While a resource is in use, it's not available to other requests. These limited resources have the potential to become performance bottlenecks, and this is why they become an important focus for monitoring and application scaling. When application response becomes slower, it is almost always due to a lack of resources.
This is why it's so important to keep an eye on the utilization of individual resources and monitor the transactions using them. Once we have constructed such a model, we can detect and eliminate almost all performance and scalability problems. Queuing models are also the basis for two important performance and scalability limits.
Little's Law states that given a queue system in a stable state, the average number of customers, or requests, is equal to the product of their average arrival rate and the average time spent in the system. Put more simply, a system is stable when the number of new requests is not higher than the maximum load that can be processed.
For example, when it takes half a second to process a request, then a maximum of two requests can be processed per second. If, over a longer time period, more than two requests per second are received, the system will become unstable.

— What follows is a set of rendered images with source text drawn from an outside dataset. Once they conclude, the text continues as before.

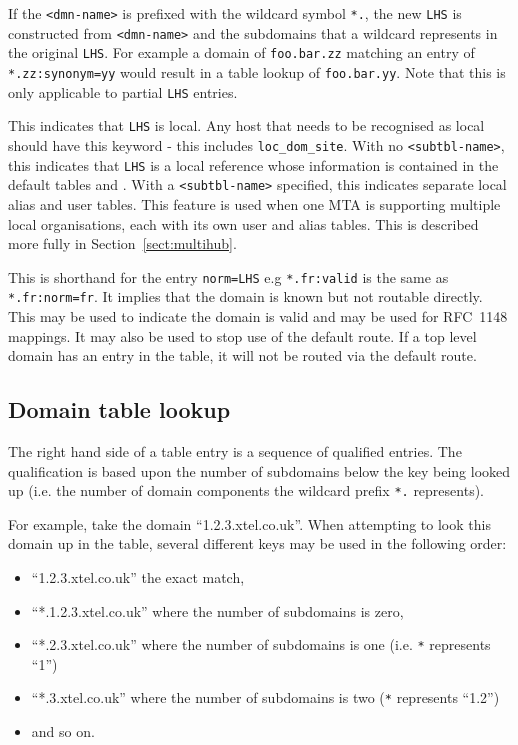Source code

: \begin{describe}
If the \verb+<dmn-name>+ is prefixed with the wildcard symbol
\verb+*.+, the new \verb|LHS| is constructed from \verb+<dmn-name>+
and the subdomains that a wildcard represents in the original
\verb+LHS+. For example a domain of \verb|foo.bar.zz| matching an
entry of \verb|*.zz:synonym=yy| would result in a table lookup of
\verb|foo.bar.yy|. 
Note that this is only applicable to partial \verb+LHS+ entries.

\item[\protect{\verb+local=<subtbl-name>+}:]
This indicates that \verb|LHS| is local. Any host that needs to be
recognised as local should have this keyword - this includes
{\verb|loc_dom_site|}. With no {\verb|<subtbl-name>|}, this indicates
that \verb|LHS| is a local reference whose information is contained in
the default tables  and . With a
\verb|<subtbl-name>| specified, this indicates separate local alias
and user tables.  This feature is used when one MTA is supporting
multiple local organisations, each with its own user and alias tables.
This is described more fully in Section~\ref{sect:multihub}.

\item[\verb+valid+:]
This is shorthand for the entry \verb+norm=LHS+
e.g \verb+*.fr:valid+ is the
same as \verb+*.fr:norm=fr+.
It implies that the domain is known but not routable directly. This
may be used to indicate the domain is valid and may be used for
RFC~1148 mappings. It may also be used to stop use of the default
route. If a top level domain has an entry in the  table,
it will not be routed via the default route.
\end{describe}


\subsection*{Domain table lookup}

The right hand side of a  table entry is a sequence of
qualified entries.
The qualification is based upon the number of subdomains below the key
being looked up (i.e. the number of domain components the wildcard
prefix \verb+*.+ represents).

For example, take the domain ``1.2.3.xtel.co.uk''.
When attempting to look this domain up in the table, several different
keys may be used in the following order:
\begin{itemize}
\item ``1.2.3.xtel.co.uk'' the exact match,
\item ``*.1.2.3.xtel.co.uk'' where the number of subdomains is zero,
\item ``*.2.3.xtel.co.uk'' where the number of subdomains is one (i.e.
\verb|*| represents ``1'')
\item ``*.3.xtel.co.uk'' where the number of subdomains is two (\verb|*|
represents ``1.2'') 
\item and so on.
\end{itemize}

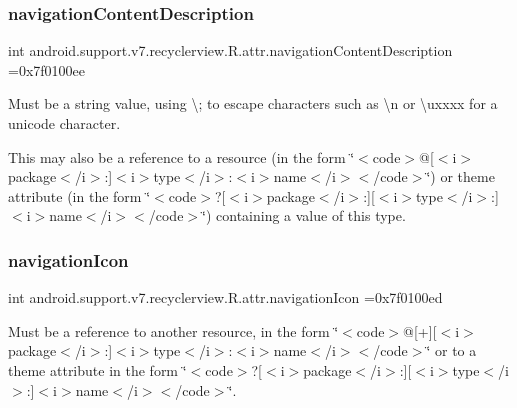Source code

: \subsubsection{\texorpdfstring{navigation\+Content\+Description}{navigationContentDescription}}
{\footnotesize\ttfamily int android.\+support.\+v7.\+recyclerview.\+R.\+attr.\+navigation\+Content\+Description =0x7f0100ee\hspace{0.3cm}{\ttfamily [static]}}

Must be a string value, using \textquotesingle{}\textbackslash{};\textquotesingle{} to escape characters such as \textquotesingle{}\textbackslash{}n\textquotesingle{} or \textquotesingle{}\textbackslash{}uxxxx\textquotesingle{} for a unicode character. 

This may also be a reference to a resource (in the form \char`\"{}$<$code$>$@\mbox{[}$<$i$>$package$<$/i$>$\+:\mbox{]}$<$i$>$type$<$/i$>$\+:$<$i$>$name$<$/i$>$$<$/code$>$\char`\"{}) or theme attribute (in the form \char`\"{}$<$code$>$?\mbox{[}$<$i$>$package$<$/i$>$\+:\mbox{]}\mbox{[}$<$i$>$type$<$/i$>$\+:\mbox{]}$<$i$>$name$<$/i$>$$<$/code$>$\char`\"{}) containing a value of this type. \mbox{\label{classandroid_1_1support_1_1v7_1_1recyclerview_1_1R_1_1attr_a86dd81e542ac0cbd9366c0cae3d11360}} 
\subsubsection{\texorpdfstring{navigation\+Icon}{navigationIcon}}
{\footnotesize\ttfamily int android.\+support.\+v7.\+recyclerview.\+R.\+attr.\+navigation\+Icon =0x7f0100ed\hspace{0.3cm}{\ttfamily [static]}}

Must be a reference to another resource, in the form \char`\"{}$<$code$>$@\mbox{[}+\mbox{]}\mbox{[}$<$i$>$package$<$/i$>$\+:\mbox{]}$<$i$>$type$<$/i$>$\+:$<$i$>$name$<$/i$>$$<$/code$>$\char`\"{} or to a theme attribute in the form \char`\"{}$<$code$>$?\mbox{[}$<$i$>$package$<$/i$>$\+:\mbox{]}\mbox{[}$<$i$>$type$<$/i$>$\+:\mbox{]}$<$i$>$name$<$/i$>$$<$/code$>$\char`\"{}. \mbox{\label{classandroid_1_1support_1_1v7_1_1recyclerview_1_1R_1_1attr_a344a41483c3675f6ce55b22dc11e55b5}}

This may seem both trivial and logical, but how does it help us in our daily work? First, we can use it to estimate scalability. We know that we have two cores available for an application, meaning 2,000 ms CPU time per second. If a request requires 200 ms, our maximum stable load is ten requests. We can therefore determine very easily the point at which our resources are saturated. This is already a basic way for capacity planning. Although it is oversimplified it helps as a first guess.
Another interesting use case is for verification of a test setup. We can use Little's Law to determine whether test results are valid and not impacted by an overloaded test driver. If a load test shows that we had a maximum of five requests per second, each one taking 200 ms in a system with ten threads, then we know something is wrong. According to Little's Law, we should have had ten times the throughput as we had 10.000ms of available time across the ten threads. In this case the load generator did not succeed in putting our system under an appropriate load and the test does not represent the limit of our application.
Amdahl's Law defines the effect of parallelization on the response time of a system. Let us look at an example. If we can parallelize 200 ms of a request taking 500 milliseconds and divide the execution to 4 processes, we achieve a response time of 350 (300 + 200/4) milliseconds.
This concept is exploited primarily in grid and large batch systems, in which a high degree of parallelization can be achieved. The higher the proportions of parallelization, the greater are the effects.
Amdahl's Law cannot be used 1:1 for the amount of execution time gained. However, analogous considerations help us understand which effects parallelization has on an application. It can also be used for an estimation of effectiveness. At a particular point, parallelization no longer makes sense because the gain in overall performance is very low.